Il panorama della prima parte della stagione sulla terra battuta si presenta con diverse incognite: il Rolex Monte-Carlo Masters, appuntamento di punta tra gli eventi sul rosso, perde una presenza di alto profilo. L’ATP ha ufficializzato il ritiro di Novak Djokovic il venerdì 27 marzo, una notizia che riecheggia più per il peso del giocatore che per la sua singola assenza, poiché interrompe una partecipazione consolidata nel Principato.
Questo forfait è il simbolo di una tendenza più ampia: molti protagonisti scelgono la cautela per gestire il corpo e programmare al meglio la stagione europea.
Accanto a Djokovic, altre defezioni interessano il calendario sul rosso e i tabelloni nelle settimane successive.
Il caso di Taylor Fritz, costretto a saltare Monte-Carlo per un infortunio dopo gli ottavi al Miami Open contro Jiri Lehecka, mette in luce come gli esiti del Sunshine Double possano condizionare le scelte dei top player. A queste si aggiungono rinunce già annunciate, come quella di Ben Shelton, e una lista di assenti che si allunga tra gli eventi minori ma rilevanti: Bucarest, Houston e Marrakech registrano defezioni che incidono sul livello dei campi di partecipazione.
Impatto sul Rolex Monte-Carlo Masters
La mancanza di Djokovic modifica inevitabilmente la fisionomia del torneo che si disputerà dal 5 al 12 aprile al Monte-Carlo Country Club. Monte-Carlo, noto per essere l’unico Masters 1000 non obbligatorio del circuito maschile, spesso vede scelte strategiche da parte dei giocatori, in particolare degli americani, che preferiscono ritardare l’ingresso nella stagione su terra o preservare energie dopo gli impegni sul cemento. Nonostante i forfait, il tabellone resta competitivo e sarà guidato da nomi di primo piano come Carlos Alcaraz, campione in carica, insieme a Jannik Sinner e ad altri leader del ranking.

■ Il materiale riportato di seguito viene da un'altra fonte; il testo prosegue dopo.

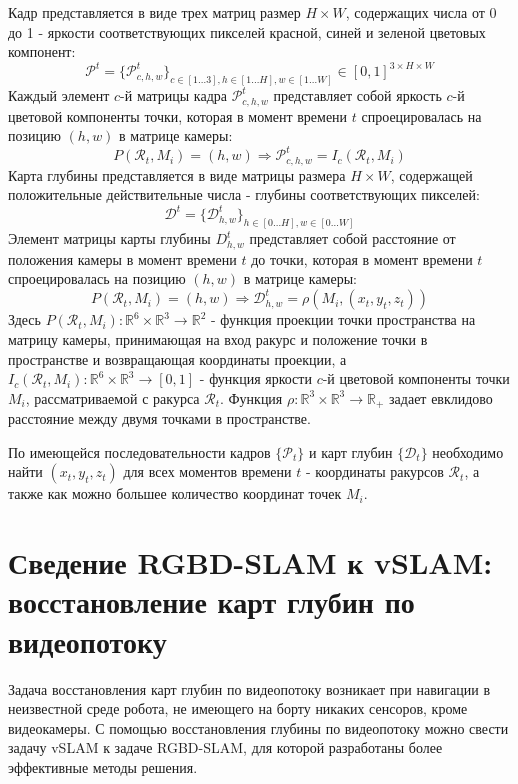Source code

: \documentclass{mipt-thesis-ms}
\begin{document}
	Кадр представляется в виде трех матриц размер $H \times W$, содержащих числа от 0 до 1 - яркости соответствующих пикселей красной, синей и зеленой цветовых компонент:
	$$\mathcal{P}^t = \{\mathcal{P}^t_{c,h,w}\}_{c \in [1 \dots 3], h \in [1 \dots H], w \in [1 \dots W]} \in [0, 1]^{3 \times H \times W}$$
	Каждый элемент $c$-й матрицы кадра $\mathcal{P}^t_{c,h,w}$ представляет собой яркость $c$-й цветовой компоненты точки, которая в момент времени $t$ спроецировалась на позицию $(h, w)$ в матрице камеры:
	$$P(\mathcal{R}_t, M_i) = (h, w) \Rightarrow \mathcal{P}^t_{c,h,w} = I_c(\mathcal{R}_t, M_i)$$
	Карта глубины представляется в виде матрицы размера $H \times W$, содержащей положительные действительные числа - глубины соответствующих пикселей:
	$$\mathcal{D}^t = \{\mathcal{D}^t_{h,w}\}_{h \in [0 \dots H], w \in [0 \dots W]}$$
	Элемент матрицы карты глубины $D^t_{h,w}$ представляет собой расстояние от положения камеры в момент времени $t$ до точки, которая в момент времени $t$ спроецировалась на позицию $(h, w)$ в матрице камеры: 
	$$P(\mathcal{R}_t, M_i) = (h, w) \Rightarrow \mathcal{D}^t_{h,w} = \rho(M_i, (x_t, y_t, z_t))$$
	Здесь $P(\mathcal{R}_t, M_i): \mathbb{R}^6 \times \mathbb{R}^3 \rightarrow \mathbb{R}^2$ - функция проекции точки пространства на матрицу камеры, принимающая на вход ракурс и положение точки в пространстве и возвращающая координаты проекции, а $I_c (\mathcal{R}_t, M_i): \mathbb{R}^6 \times \mathbb{R}^3 \rightarrow [0, 1]$ - функция яркости $c$-й цветовой компоненты точки $M_i$, рассматриваемой с ракурса $\mathcal{R}_t$. Функция $\rho: \mathbb{R}^3 \times \mathbb{R}^3 \rightarrow \mathbb{R}_{+}$ задает евклидово расстояние между двумя точками в пространстве.
	
	По имеющейся последовательности кадров $\{\mathcal{P}_t\}$ и карт глубин $\{\mathcal{D}_t\}$ необходимо найти $(x_t, y_t, z_t)$ для всех моментов времени $t$ - координаты ракурсов $\mathcal{R}_t$, а также как можно большее количество координат точек $M_i$.
	
	\section{Сведение RGBD-SLAM к vSLAM: восстановление карт глубин по видеопотоку}
	
	Задача восстановления карт глубин по видеопотоку возникает при навигации в неизвестной среде робота, не имеющего на борту никаких сенсоров, кроме видеокамеры. С помощью восстановления глубины по видеопотоку можно свести задачу vSLAM к задаче RGBD-SLAM, для которой разработаны более эффективные методы решения.
	
\end{document}
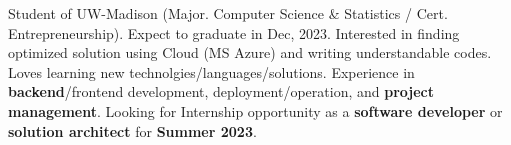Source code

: 

\begin{cvparagraph}

  Student of UW-Madison (Major. Computer Science \& Statistics / Cert. Entrepreneurship). Expect to graduate in Dec, 2023. Interested in finding optimized solution using Cloud (MS Azure) and writing understandable codes. Loves learning new technolgies/languages/solutions. Experience in \textbf{backend}/frontend development, deployment/operation, and \textbf{project management}.
  Looking for Internship opportunity as a \textbf{software developer} or \textbf{solution architect} for \textbf{Summer 2023}.
\end{cvparagraph}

Perché alcuni big saltano Monte-Carlo
La scelta di non partecipare a Monte-Carlo può dipendere da ragioni diverse: gestione fisica, superficie poco favorevole ad alcune caratteristiche di gioco e calendario da ottimizzare in vista di Roland Garros. Il torneo monegasco è spesso bypassato da chi ritiene la terra battuta meno congeniale al proprio stile oppure da chi preferisce accumulare preparazione in eventi più vicini al grande slam parigino. In questo contesto, il forfait di Fritz ricorda come un infortunio subito a Miami possa avere effetti immediati sulla programmazione di un giocatore di vertice.

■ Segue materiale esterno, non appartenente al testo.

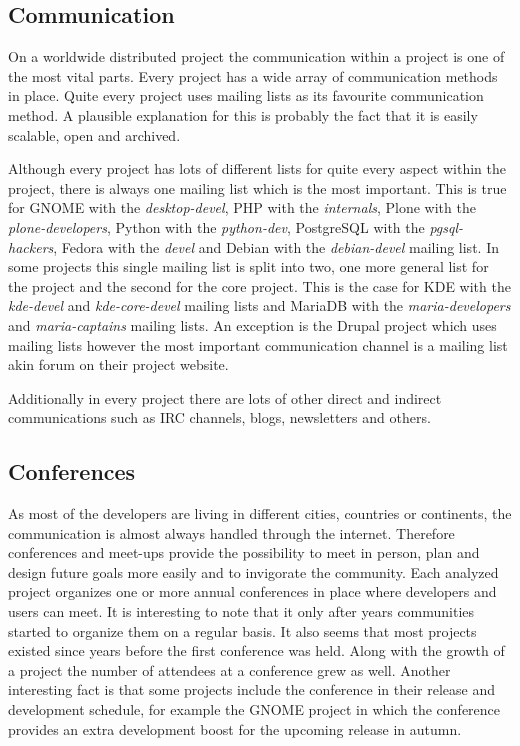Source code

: 
\subsection{Communication} %

On a worldwide distributed project the communication within a project is one of
the most vital parts. Every project has a wide array of communication methods
in place. Quite every project uses mailing lists as its favourite communication
method. A plausible explanation for this is probably the fact that it is easily
scalable, open and archived.

Although every project has lots of different lists for quite every aspect
within the project, there is always one mailing list which is the most
important. This is true for GNOME with the \emph{desktop-devel}, PHP with the
\emph{internals}, Plone with the \emph{plone-developers}, Python with the
\emph{python-dev}, PostgreSQL with the \emph{pgsql-hackers}, Fedora with the
\emph{devel} and Debian with the \emph{debian-devel} mailing list. In some
projects this single mailing list is split into two, one more general list for
the project and the second for the core project. This is the case for KDE with
the \emph{kde-devel} and \emph{kde-core-devel} mailing lists and MariaDB with
the \emph{maria-developers} and \emph{maria-captains} mailing lists. An
exception is the Drupal project which uses mailing lists however the most
important communication channel is a mailing list akin forum on their project
website.

Additionally in every project there are lots of other direct and indirect
communications such as \ac{IRC} channels, blogs, newsletters and others.


\subsection{Conferences} %

As most of the developers are living in different cities, countries or
continents, the communication is almost always handled through the internet.
Therefore conferences and meet-ups provide the possibility to meet in person,
plan and design future goals more easily and to invigorate the community. Each
analyzed project organizes one or more annual conferences in place where
developers and users can meet. It is interesting to note that it only after
years communities started to organize them on a regular basis. It also seems
that most projects existed since years before the first conference was held.
Along with the growth of a project the number of attendees at a conference grew
as well. Another interesting fact is that some projects include the conference
in their release and development schedule, for example the GNOME project in
which the conference provides an extra development boost for the upcoming
release in autumn.

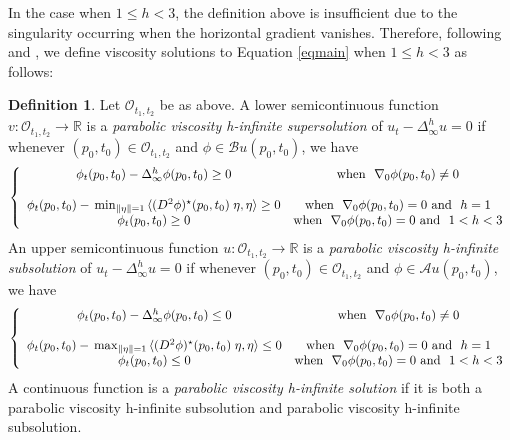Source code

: \documentclass[12pt]{amsart}
\theoremstyle{definition}
\newtheorem{definition}{Definition}
\theoremstyle{remark}
\numberwithin{equation}{section}
\begin{document}
In the case when $1\leq h<3$, the definition above is insufficient due to the singularity occurring when the horizontal gradient vanishes.  Therefore, following \cite{JK:JK} and \cite{PV}, we define viscosity solutions to
Equation \eqref{eqmain} when $1\leq h<3$ as follows: 
\begin{definition}\label{2}
Let $\mathcal{O}_{t_1,t_2}$ be as above. A lower semicontinuous function 
$v:\mathcal{O}_{t_1,t_2}\to\mathbb{R}$ is a \emph{parabolic viscosity h-infinite supersolution} of $u_t-\Delta^h_\infty u=0$ if whenever $(p_0,t_0)\in \mathcal{O}_{t_1,t_2}$ and $\phi\in \mathcal{B}u(p_0,t_0)$, we have 
\begin{eqnarray*}\left\{\begin{array}{cc}
\phi_t(p_0,t_0)-\Delta^h_\infty \phi(p_0,t_0) \geq 0 & \textmd{when}\ \ \nabla_0 \phi(p_0,t_0) \neq 0 \\ \mbox{} & \mbox{} \\
\phi_t(p_0,t_0)-{\displaystyle} \min_{\|\eta\|=1}{\ensuremath{\langle {(D^2\phi)^\star(p_0,t_0)\;\eta} , {\eta} \rangle}} \geq 0 & \textmd{when}\ \ \nabla_0 \phi(p_0,t_0) = 0 \ \textmd{and\ \ } h=1 \\
\phi_t(p_0,t_0) \geq 0 & \textmd{when}\ \ \nabla_0 \phi(p_0,t_0) = 0 \ \textmd{and\ \ } 1<h<3 
\end{array}\right.
\end{eqnarray*}
An upper semicontinuous function 
$u:\mathcal{O}_{t_1,t_2}\to\mathbb{R}$ is a \emph{parabolic viscosity h-infinite subsolution} of $u_t-\Delta^h_\infty u=0$ if whenever $(p_0,t_0)\in \mathcal{O}_{t_1,t_2}$ and $\phi\in \mathcal{A}u(p_0,t_0)$, we have 
\begin{eqnarray*}\left\{\begin{array}{cc}
\phi_t(p_0,t_0)-\Delta^h_\infty \phi(p_0,t_0) \leq 0 & \textmd{when}\ \ \nabla_0 \phi(p_0,t_0) \neq 0 \\  \mbox{} & \mbox{} \\
\phi_t(p_0,t_0)-{\displaystyle} \max_{\|\eta\|=1}{\ensuremath{\langle {(D^2\phi)^\star(p_0,t_0)\;\eta} , {\eta} \rangle}} \leq 0 & \textmd{when}\ \ \nabla_0 \phi(p_0,t_0) = 0 \ \textmd{and\ \ } h=1 \\
\phi_t(p_0,t_0) \leq 0 & \textmd{when}\ \ \nabla_0 \phi(p_0,t_0) = 0 \ \textmd{and\ \ } 1<h<3 
\end{array}\right.
\end{eqnarray*}
A continuous function is a \emph{parabolic viscosity h-infinite solution} if it is both a parabolic viscosity h-infinite subsolution and parabolic viscosity h-infinite subsolution. 
\end{definition}
\end{document}
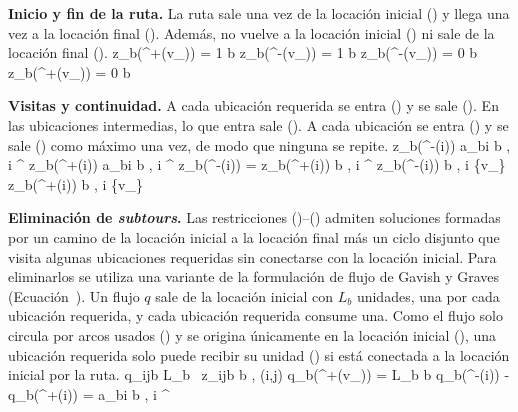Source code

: {\bf Inicio y fin de la ruta.}
La ruta sale una vez de la locación inicial () y llega una vez a la locación final (). Además, no vuelve a la locación inicial
() ni sale de la locación final ().
\startplaceformula
\startformula
	\startalign[n=3, align={right,left,left}]
		\NC \NC z_b(\delta^{+}(v_{})) = 1 \NC \qquad \forall b \in {} 
		\NC \NC z_b(\delta^{-}(v_{})) = 1 \NC \qquad \forall b \in {} 
		\NC \NC z_b(\delta^{-}(v_{})) = 0 \NC \qquad \forall b \in {} 
		\NC \NC z_b(\delta^{+}(v_{})) = 0 \NC \qquad \forall b \in {} 
	\stopalign
\stopformula
\stopplaceformula

{\bf Visitas y continuidad.}
A cada ubicación requerida se entra () y se sale
(). En las ubicaciones intermedias, lo que entra sale
(). A cada ubicación se entra () y
se sale () como máximo una vez, de modo que ninguna se
repite.
\startplaceformula
\startformula
	\startalign[n=3, align={right,left,left}]
		\NC \NC z_b(\delta^{-}(i)) \geq a_{bi} \NC \qquad \forall b \in {},\; i \in {}^{} 
		\NC \NC z_b(\delta^{+}(i)) \geq a_{bi} \NC \qquad \forall b \in {},\; i \in {}^{} 
		\NC \NC z_b(\delta^{-}(i)) = z_b(\delta^{+}(i)) \NC \qquad \forall b \in {},\; i \in {}^{} 
		\NC \NC z_b(\delta^{-}(i))  \NC \qquad \forall b \in {},\; i \in {} \setminus \{v_{}\} 
		\NC \NC z_b(\delta^{+}(i))  \NC \qquad \forall b \in {},\; i \in {} \setminus \{v_{}\} 
	\stopalign
\stopformula
\stopplaceformula

{\bf Eliminación de {\em subtours}.}
Las restricciones ()--()
admiten soluciones formadas por un camino de la locación inicial a la locación final más un
ciclo disjunto que visita algunas ubicaciones requeridas sin conectarse con la
locación inicial. Para eliminarlos se utiliza una variante de la formulación de flujo
de Gavish y Graves (Ecuación~\in[eq:gg]). Un flujo $q$ sale de la locación inicial con
$L_b$ unidades, una por cada ubicación requerida, y cada ubicación requerida
consume una. Como el flujo solo circula por arcos usados
() y se origina únicamente en la locación inicial
(), una ubicación requerida solo puede recibir su
unidad () si está conectada a la locación inicial por la ruta.
\startplaceformula
\startformula
	\startalign[n=3, align={right,left,left}]
		\NC \NC q_{ijb} \leq L_b \, z_{ijb} \NC \qquad \forall b \in {},\; (i,j) \in {} 
		\NC \NC q_b(\delta^{+}(v_{})) = L_b \NC \qquad \forall b \in {} 
		\NC \NC q_b(\delta^{-}(i)) - q_b(\delta^{+}(i)) = a_{bi} \NC \qquad \forall b \in {},\; i \in {}^{} 
	\stopalign
\stopformula
\stopplaceformula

Rinunce nella settimana d’avvio sul rosso
Oltre al Principato, i tornei della prima settimana sulla terra segnalano numerosi forfait. A Bucarest mancheranno il campione in carica Flavio Cobolli e altri nomi come Mattia Bellucci, Arthur Rinderknech, Márton Fucsovics, Miomir Kecmanovic, Raphael Collignon e Francisco Comesaña. Queste assenze ridisegnano i tabelloni e possono offrire opportunità a giocatori emergenti o specializzati sul rosso, alterando equilibri e aspettative iniziali della stagione europea.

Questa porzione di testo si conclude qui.